Positive match. 99.97% probability of paternal relation.
Steve read the report in Knox's office on the forty-second floor of a glass tower in Midtown that overlooked the city like a throne room overlooking its kingdom. The office smelled like leather and old money and the particular kind of silence that only exists in places where billion-dollar decisions are made before lunch.
"It's confirmed," Knox said. "You are the biological son and sole heir of Garrett Reynolds."
Steve held the paper and felt the weight of it in a way that had nothing to do with grams or ounces. This single sheet of paper had just made him one of the wealthiest men in America.
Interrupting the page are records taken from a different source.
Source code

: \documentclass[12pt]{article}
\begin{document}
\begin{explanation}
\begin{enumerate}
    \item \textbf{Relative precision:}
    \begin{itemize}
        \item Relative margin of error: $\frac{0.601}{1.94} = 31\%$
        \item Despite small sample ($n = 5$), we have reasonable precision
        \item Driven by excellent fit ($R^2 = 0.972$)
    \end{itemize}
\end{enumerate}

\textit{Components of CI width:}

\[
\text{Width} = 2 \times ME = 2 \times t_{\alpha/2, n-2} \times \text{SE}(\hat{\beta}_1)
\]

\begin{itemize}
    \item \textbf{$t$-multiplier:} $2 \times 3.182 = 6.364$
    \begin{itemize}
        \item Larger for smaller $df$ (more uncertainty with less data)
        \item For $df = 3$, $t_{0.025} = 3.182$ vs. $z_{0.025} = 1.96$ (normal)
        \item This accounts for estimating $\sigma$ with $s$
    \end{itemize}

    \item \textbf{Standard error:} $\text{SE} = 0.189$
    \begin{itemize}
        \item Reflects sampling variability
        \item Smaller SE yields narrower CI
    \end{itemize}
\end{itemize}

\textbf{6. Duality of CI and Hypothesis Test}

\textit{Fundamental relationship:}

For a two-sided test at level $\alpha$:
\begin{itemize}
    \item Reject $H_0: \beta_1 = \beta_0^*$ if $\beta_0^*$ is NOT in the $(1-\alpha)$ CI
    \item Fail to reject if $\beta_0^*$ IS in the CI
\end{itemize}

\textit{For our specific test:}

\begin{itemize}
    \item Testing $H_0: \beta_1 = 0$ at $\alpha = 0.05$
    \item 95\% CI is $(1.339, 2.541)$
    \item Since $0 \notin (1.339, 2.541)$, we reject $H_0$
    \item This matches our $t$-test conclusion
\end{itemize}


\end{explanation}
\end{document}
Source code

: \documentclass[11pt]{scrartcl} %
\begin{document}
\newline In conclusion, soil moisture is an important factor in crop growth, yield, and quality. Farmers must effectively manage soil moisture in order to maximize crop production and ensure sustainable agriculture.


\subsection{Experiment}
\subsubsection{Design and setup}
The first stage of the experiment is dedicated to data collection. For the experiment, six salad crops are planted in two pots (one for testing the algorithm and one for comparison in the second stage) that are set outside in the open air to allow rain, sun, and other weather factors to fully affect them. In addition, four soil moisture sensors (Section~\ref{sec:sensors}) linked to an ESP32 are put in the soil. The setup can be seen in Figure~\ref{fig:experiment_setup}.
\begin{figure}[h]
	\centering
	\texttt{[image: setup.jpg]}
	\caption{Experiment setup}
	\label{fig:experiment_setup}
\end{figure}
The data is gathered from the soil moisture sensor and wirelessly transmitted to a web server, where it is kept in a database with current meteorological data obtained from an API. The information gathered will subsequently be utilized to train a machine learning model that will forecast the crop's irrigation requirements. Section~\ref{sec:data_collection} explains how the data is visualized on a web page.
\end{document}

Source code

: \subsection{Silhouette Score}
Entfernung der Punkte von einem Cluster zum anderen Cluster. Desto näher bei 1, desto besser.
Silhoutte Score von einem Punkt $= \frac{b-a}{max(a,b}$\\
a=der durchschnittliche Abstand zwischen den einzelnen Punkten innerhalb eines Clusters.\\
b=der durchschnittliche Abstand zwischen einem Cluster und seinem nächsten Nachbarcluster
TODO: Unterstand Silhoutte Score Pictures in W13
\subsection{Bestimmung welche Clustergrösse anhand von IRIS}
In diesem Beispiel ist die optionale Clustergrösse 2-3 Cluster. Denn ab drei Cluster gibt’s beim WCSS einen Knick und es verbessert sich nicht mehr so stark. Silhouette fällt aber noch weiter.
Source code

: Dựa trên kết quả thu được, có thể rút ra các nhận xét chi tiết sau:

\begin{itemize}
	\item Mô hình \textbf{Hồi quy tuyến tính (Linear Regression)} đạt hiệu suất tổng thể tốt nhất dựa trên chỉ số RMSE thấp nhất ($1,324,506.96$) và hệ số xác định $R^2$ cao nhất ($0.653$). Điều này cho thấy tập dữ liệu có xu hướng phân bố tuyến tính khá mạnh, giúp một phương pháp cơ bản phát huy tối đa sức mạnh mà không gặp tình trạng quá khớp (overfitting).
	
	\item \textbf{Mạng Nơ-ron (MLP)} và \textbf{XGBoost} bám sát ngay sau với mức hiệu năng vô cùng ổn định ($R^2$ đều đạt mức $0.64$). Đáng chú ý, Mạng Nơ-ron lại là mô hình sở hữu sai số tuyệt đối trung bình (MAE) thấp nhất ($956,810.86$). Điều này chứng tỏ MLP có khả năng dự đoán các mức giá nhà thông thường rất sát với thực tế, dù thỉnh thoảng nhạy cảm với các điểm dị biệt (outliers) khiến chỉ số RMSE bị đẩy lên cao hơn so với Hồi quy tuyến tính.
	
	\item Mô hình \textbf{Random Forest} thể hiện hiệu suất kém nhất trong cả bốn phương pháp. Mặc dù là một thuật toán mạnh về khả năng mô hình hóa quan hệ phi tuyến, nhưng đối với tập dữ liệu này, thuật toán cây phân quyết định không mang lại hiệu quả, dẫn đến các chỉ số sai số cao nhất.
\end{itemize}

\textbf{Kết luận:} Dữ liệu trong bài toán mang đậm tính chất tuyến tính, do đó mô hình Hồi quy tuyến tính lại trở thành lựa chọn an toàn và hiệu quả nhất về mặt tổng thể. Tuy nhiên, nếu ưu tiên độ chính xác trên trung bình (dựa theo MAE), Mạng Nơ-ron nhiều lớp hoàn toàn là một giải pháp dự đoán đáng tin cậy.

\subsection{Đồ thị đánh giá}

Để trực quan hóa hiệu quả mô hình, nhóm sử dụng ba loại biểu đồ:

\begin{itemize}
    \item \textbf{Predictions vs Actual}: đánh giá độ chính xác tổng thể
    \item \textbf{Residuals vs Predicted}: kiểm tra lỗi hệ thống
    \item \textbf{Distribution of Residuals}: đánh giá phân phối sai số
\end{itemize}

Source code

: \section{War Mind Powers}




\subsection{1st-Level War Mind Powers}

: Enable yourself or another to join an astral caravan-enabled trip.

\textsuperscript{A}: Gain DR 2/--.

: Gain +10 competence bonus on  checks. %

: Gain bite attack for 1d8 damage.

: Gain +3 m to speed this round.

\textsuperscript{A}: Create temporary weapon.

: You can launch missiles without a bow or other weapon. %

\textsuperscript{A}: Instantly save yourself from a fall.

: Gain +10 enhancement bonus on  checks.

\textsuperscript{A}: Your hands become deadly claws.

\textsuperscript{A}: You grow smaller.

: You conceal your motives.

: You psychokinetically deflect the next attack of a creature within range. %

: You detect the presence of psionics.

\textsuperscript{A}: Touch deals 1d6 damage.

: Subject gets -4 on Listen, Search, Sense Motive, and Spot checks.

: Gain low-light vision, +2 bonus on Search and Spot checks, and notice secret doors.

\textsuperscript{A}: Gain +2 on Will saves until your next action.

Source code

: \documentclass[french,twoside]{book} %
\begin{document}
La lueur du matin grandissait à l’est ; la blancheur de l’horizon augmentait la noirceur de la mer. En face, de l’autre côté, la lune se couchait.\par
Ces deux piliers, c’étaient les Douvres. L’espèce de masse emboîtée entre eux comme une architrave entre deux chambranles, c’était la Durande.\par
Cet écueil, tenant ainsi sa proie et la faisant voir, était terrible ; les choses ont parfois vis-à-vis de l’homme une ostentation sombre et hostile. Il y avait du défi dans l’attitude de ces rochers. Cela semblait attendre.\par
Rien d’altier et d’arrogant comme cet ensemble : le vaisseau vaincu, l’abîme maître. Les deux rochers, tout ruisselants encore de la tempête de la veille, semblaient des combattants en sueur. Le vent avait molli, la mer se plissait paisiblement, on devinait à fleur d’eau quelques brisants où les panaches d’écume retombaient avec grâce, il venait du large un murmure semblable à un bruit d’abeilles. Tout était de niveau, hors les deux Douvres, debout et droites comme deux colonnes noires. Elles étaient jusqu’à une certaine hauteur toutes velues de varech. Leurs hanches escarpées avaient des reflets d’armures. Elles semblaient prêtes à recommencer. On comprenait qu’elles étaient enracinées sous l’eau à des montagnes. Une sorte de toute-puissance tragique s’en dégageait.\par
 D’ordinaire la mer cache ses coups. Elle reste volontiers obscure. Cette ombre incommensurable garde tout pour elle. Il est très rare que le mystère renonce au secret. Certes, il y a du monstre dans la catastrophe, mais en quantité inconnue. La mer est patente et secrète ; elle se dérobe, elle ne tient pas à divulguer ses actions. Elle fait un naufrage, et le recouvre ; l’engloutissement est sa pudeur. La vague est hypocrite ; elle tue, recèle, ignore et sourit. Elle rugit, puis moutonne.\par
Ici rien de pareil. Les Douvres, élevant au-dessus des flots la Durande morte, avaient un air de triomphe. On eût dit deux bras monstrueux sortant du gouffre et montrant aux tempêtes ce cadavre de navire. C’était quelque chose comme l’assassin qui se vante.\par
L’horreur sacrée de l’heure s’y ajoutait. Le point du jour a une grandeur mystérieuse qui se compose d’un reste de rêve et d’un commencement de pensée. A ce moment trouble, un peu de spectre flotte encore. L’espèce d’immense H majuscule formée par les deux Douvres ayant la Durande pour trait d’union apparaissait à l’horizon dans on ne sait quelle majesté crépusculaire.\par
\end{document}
This single sheet of paper had answered twenty-four years of questions his mother took to her grave.
This single sheet of paper had also just made him the biggest threat to whoever killed his father.
"There will be a process," Knox continued, pulling a stack of documents from a drawer that seemed bottomless. "The trust fund is the most immediately accessible. Two hundred and forty million, held in a secured fiduciary account. I can authorize a release within seventy-two hours. The broader estate, the Reynolds Global shares, the real estate portfolio, the intellectual property holdings, those will require legal proceedings. Pierce Calvert has positioned himself as the de facto administrator of the estate, and he will contest your claim."
"Let him."
Knox studied Steve over the rim of his glasses. "You understand what you're walking into. Calvert is not a man who loses gracefully. He has political connections. Media influence. A legal team that bills more per hour than most people earn in a week."
"I understand."
"Do you? Because the boy who walked into this office with a cracked phone and eleven dollars is about to enter a world that eats people alive. Wealth at this level is not a gift. It is a weapon. And if you don't learn to wield it, someone will take it from you and beat you with it."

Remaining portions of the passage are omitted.